*WHAT IS REQUIRED*
Please copy all of the entries exactly, but drop every picture.

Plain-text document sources

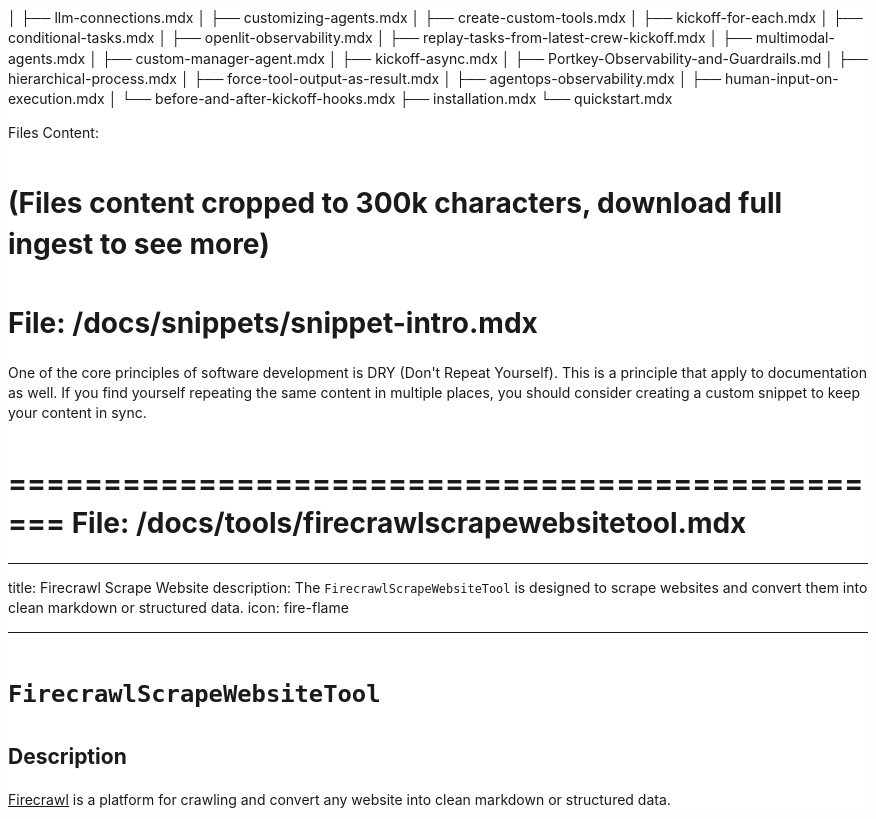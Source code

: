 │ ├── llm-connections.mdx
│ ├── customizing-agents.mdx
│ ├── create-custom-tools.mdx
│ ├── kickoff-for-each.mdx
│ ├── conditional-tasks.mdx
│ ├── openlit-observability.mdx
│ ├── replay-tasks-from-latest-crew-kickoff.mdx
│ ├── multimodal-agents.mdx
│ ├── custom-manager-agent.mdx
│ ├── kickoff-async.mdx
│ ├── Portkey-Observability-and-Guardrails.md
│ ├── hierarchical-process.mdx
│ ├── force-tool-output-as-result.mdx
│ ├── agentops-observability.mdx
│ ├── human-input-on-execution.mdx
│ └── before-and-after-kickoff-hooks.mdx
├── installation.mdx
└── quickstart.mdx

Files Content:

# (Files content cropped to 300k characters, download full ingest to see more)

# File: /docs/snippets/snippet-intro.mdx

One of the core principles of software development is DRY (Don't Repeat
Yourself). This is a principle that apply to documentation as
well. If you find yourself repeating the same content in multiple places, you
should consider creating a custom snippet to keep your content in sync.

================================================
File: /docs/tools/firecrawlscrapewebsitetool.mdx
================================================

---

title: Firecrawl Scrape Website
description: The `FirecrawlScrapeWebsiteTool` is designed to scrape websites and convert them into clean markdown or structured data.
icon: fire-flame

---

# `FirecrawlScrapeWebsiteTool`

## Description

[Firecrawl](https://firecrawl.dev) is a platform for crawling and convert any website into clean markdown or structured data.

*YOUR RESPONSE*
Source code

: │ ├── llm-connections.mdx
│ ├── customizing-agents.mdx
│ ├── create-custom-tools.mdx
│ ├── kickoff-for-each.mdx
│ ├── conditional-tasks.mdx
│ ├── openlit-observability.mdx
│ ├── replay-tasks-from-latest-crew-kickoff.mdx
│ ├── multimodal-agents.mdx
│ ├── custom-manager-agent.mdx
│ ├── kickoff-async.mdx
│ ├── Portkey-Observability-and-Guardrails.md
│ ├── hierarchical-process.mdx
│ ├── force-tool-output-as-result.mdx
│ ├── agentops-observability.mdx
│ ├── human-input-on-execution.mdx
│ └── before-and-after-kickoff-hooks.mdx
├── installation.mdx
└── quickstart.mdx

Files Content:

# (Files content cropped to 300k characters, download full ingest to see more)

# File: /docs/snippets/snippet-intro.mdx

One of the core principles of software development is DRY (Don't Repeat
Yourself). This is a principle that apply to documentation as
well. If you find yourself repeating the same content in multiple places, you
should consider creating a custom snippet to keep your content in sync.

================================================
File: /docs/tools/firecrawlscrapewebsitetool.mdx
================================================

---

title: Firecrawl Scrape Website
description: The `FirecrawlScrapeWebsiteTool` is designed to scrape websites and convert them into clean markdown or structured data.
icon: fire-flame

---

# `FirecrawlScrapeWebsiteTool`

## Description

[Firecrawl](https://firecrawl.dev) is a platform for crawling and convert any website into clean markdown or structured data.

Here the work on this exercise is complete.